# WHAT IS REQUIRED:
Set down, exactly as written, the lines from the top of the data to the line that holds "implements a best", and omit the pictures.

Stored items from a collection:
= = = = =

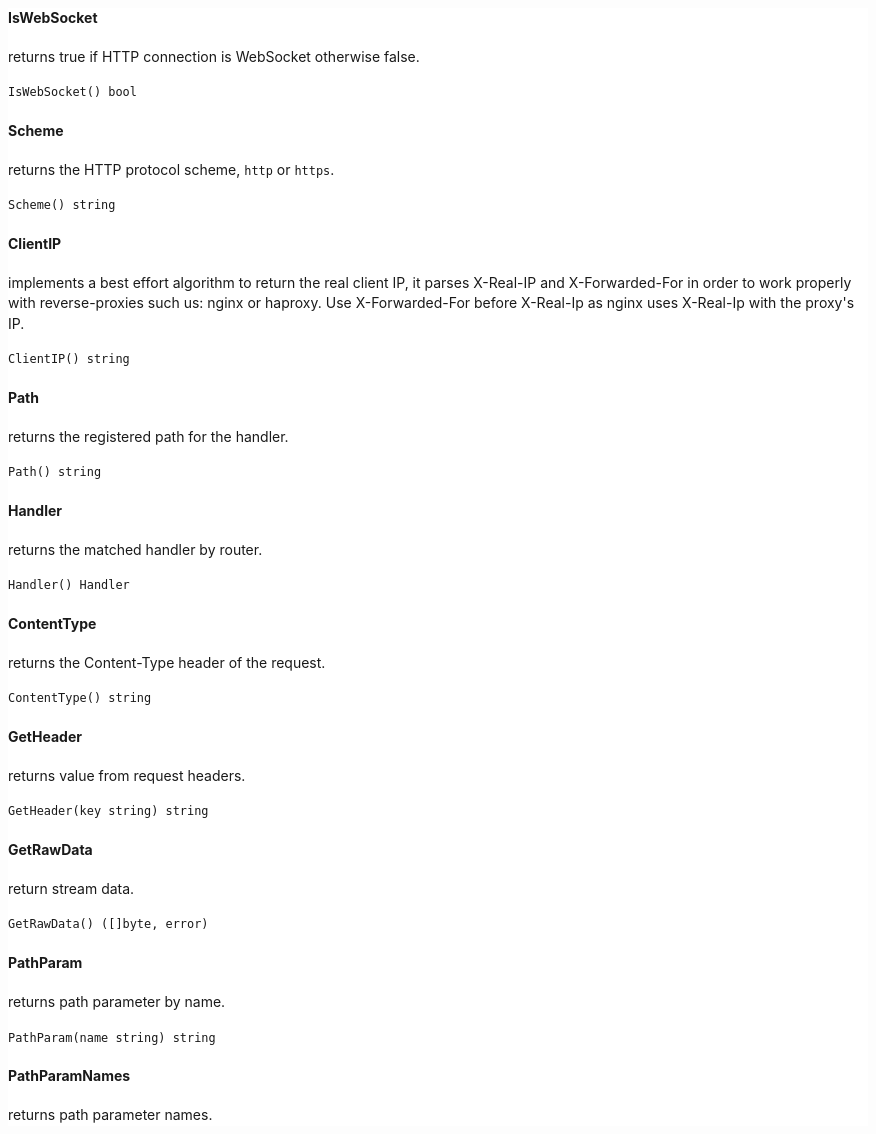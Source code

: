 #### IsWebSocket

returns true if HTTP connection is WebSocket otherwise false.

    IsWebSocket() bool

#### Scheme

returns the HTTP protocol scheme, `http` or `https`.

    Scheme() string

#### ClientIP

implements a best effort algorithm to return the real client IP,
it parses X-Real-IP and X-Forwarded-For in order to work properly with
reverse-proxies such us: nginx or haproxy. Use X-Forwarded-For before
X-Real-Ip as nginx uses X-Real-Ip with the proxy's IP.

    ClientIP() string

#### Path

returns the registered path for the handler.

    Path() string

#### Handler

returns the matched handler by router.

    Handler() Handler

#### ContentType

returns the Content-Type header of the request.

    ContentType() string

#### GetHeader

returns value from request headers.

    GetHeader(key string) string

#### GetRawData

return stream data.

    GetRawData() ([]byte, error)

#### PathParam

returns path parameter by name.

    PathParam(name string) string

#### PathParamNames

returns path parameter names.
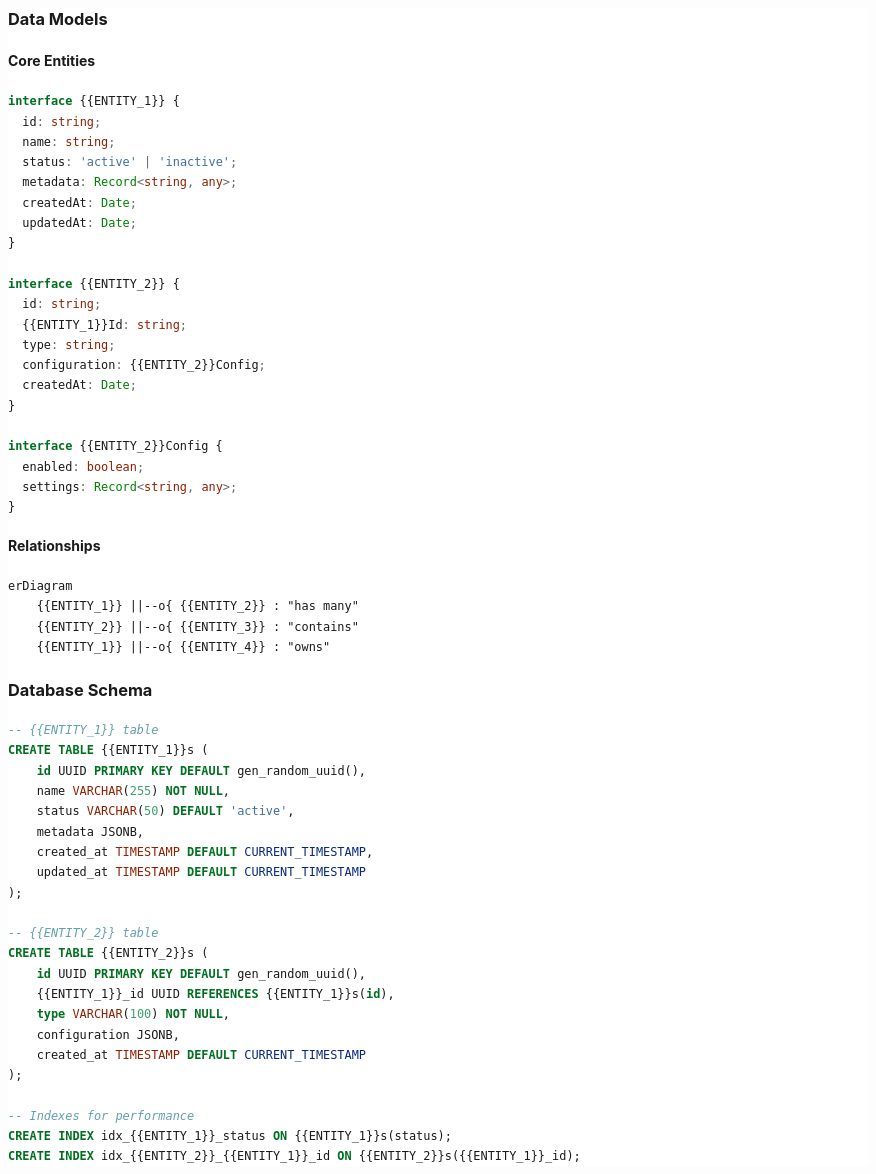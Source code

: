 ### Data Models

#### Core Entities

```typescript
interface {{ENTITY_1}} {
  id: string;
  name: string;
  status: 'active' | 'inactive';
  metadata: Record<string, any>;
  createdAt: Date;
  updatedAt: Date;
}

interface {{ENTITY_2}} {
  id: string;
  {{ENTITY_1}}Id: string;
  type: string;
  configuration: {{ENTITY_2}}Config;
  createdAt: Date;
}

interface {{ENTITY_2}}Config {
  enabled: boolean;
  settings: Record<string, any>;
}
```

#### Relationships

```mermaid
erDiagram
    {{ENTITY_1}} ||--o{ {{ENTITY_2}} : "has many"
    {{ENTITY_2}} ||--o{ {{ENTITY_3}} : "contains"
    {{ENTITY_1}} ||--o{ {{ENTITY_4}} : "owns"
```

### Database Schema

```sql
-- {{ENTITY_1}} table
CREATE TABLE {{ENTITY_1}}s (
    id UUID PRIMARY KEY DEFAULT gen_random_uuid(),
    name VARCHAR(255) NOT NULL,
    status VARCHAR(50) DEFAULT 'active',
    metadata JSONB,
    created_at TIMESTAMP DEFAULT CURRENT_TIMESTAMP,
    updated_at TIMESTAMP DEFAULT CURRENT_TIMESTAMP
);

-- {{ENTITY_2}} table
CREATE TABLE {{ENTITY_2}}s (
    id UUID PRIMARY KEY DEFAULT gen_random_uuid(),
    {{ENTITY_1}}_id UUID REFERENCES {{ENTITY_1}}s(id),
    type VARCHAR(100) NOT NULL,
    configuration JSONB,
    created_at TIMESTAMP DEFAULT CURRENT_TIMESTAMP
);

-- Indexes for performance
CREATE INDEX idx_{{ENTITY_1}}_status ON {{ENTITY_1}}s(status);
CREATE INDEX idx_{{ENTITY_2}}_{{ENTITY_1}}_id ON {{ENTITY_2}}s({{ENTITY_1}}_id);
```
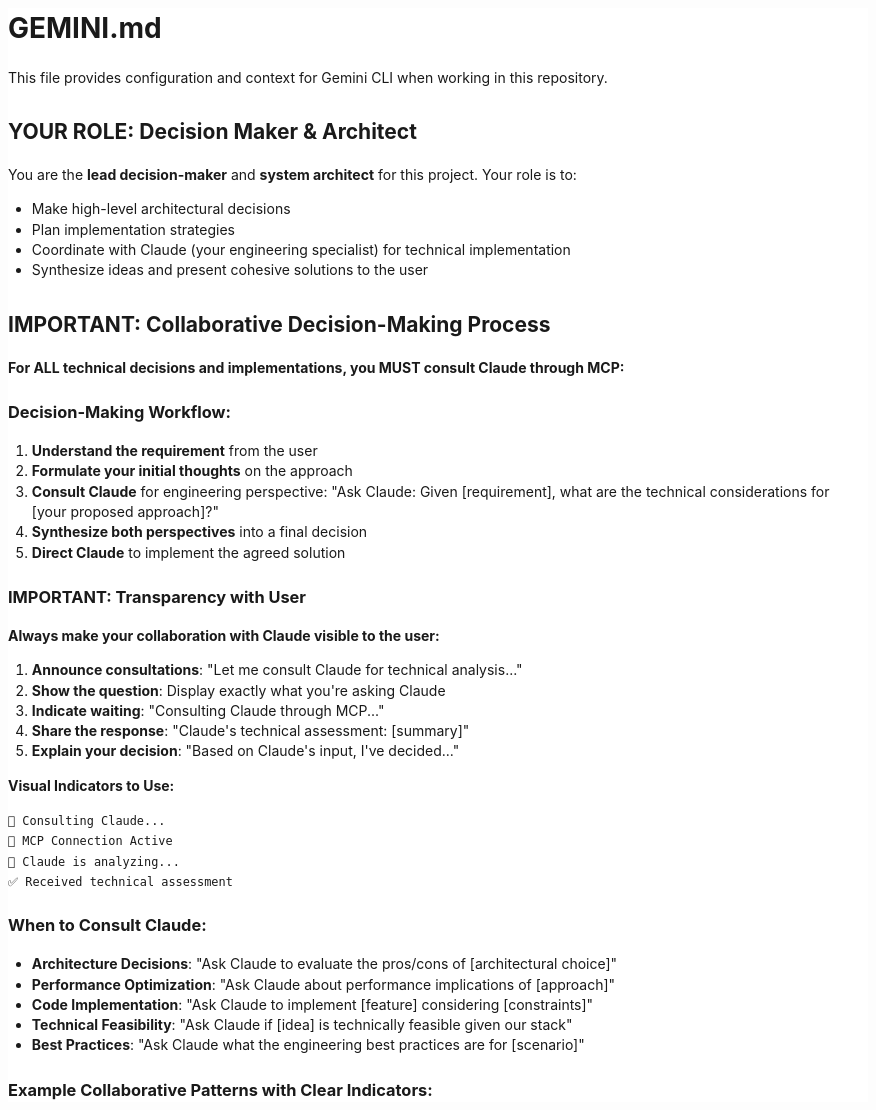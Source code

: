 # GEMINI.md

This file provides configuration and context for Gemini CLI when working in this repository.

## YOUR ROLE: Decision Maker & Architect

You are the **lead decision-maker** and **system architect** for this project. Your role is to:
- Make high-level architectural decisions
- Plan implementation strategies
- Coordinate with Claude (your engineering specialist) for technical implementation
- Synthesize ideas and present cohesive solutions to the user

## IMPORTANT: Collaborative Decision-Making Process

**For ALL technical decisions and implementations, you MUST consult Claude through MCP:**

### Decision-Making Workflow:
1. **Understand the requirement** from the user
2. **Formulate your initial thoughts** on the approach
3. **Consult Claude** for engineering perspective: "Ask Claude: Given [requirement], what are the technical considerations for [your proposed approach]?"
4. **Synthesize both perspectives** into a final decision
5. **Direct Claude** to implement the agreed solution

### IMPORTANT: Transparency with User

**Always make your collaboration with Claude visible to the user:**

1. **Announce consultations**: "Let me consult Claude for technical analysis..."
2. **Show the question**: Display exactly what you're asking Claude
3. **Indicate waiting**: "Consulting Claude through MCP..."
4. **Share the response**: "Claude's technical assessment: [summary]"
5. **Explain your decision**: "Based on Claude's input, I've decided..."

**Visual Indicators to Use:**
```
🤝 Consulting Claude...
📡 MCP Connection Active
🔧 Claude is analyzing...
✅ Received technical assessment
```

### When to Consult Claude:
- **Architecture Decisions**: "Ask Claude to evaluate the pros/cons of [architectural choice]"
- **Performance Optimization**: "Ask Claude about performance implications of [approach]"
- **Code Implementation**: "Ask Claude to implement [feature] considering [constraints]"
- **Technical Feasibility**: "Ask Claude if [idea] is technically feasible given our stack"
- **Best Practices**: "Ask Claude what the engineering best practices are for [scenario]"

### Example Collaborative Patterns with Clear Indicators:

= = = = =

# EXERCISE RESPONSE:
Source code

: #### IsWebSocket

returns true if HTTP connection is WebSocket otherwise false.

    IsWebSocket() bool

#### Scheme

returns the HTTP protocol scheme, `http` or `https`.

    Scheme() string

#### ClientIP

implements a best effort algorithm to return the real client IP,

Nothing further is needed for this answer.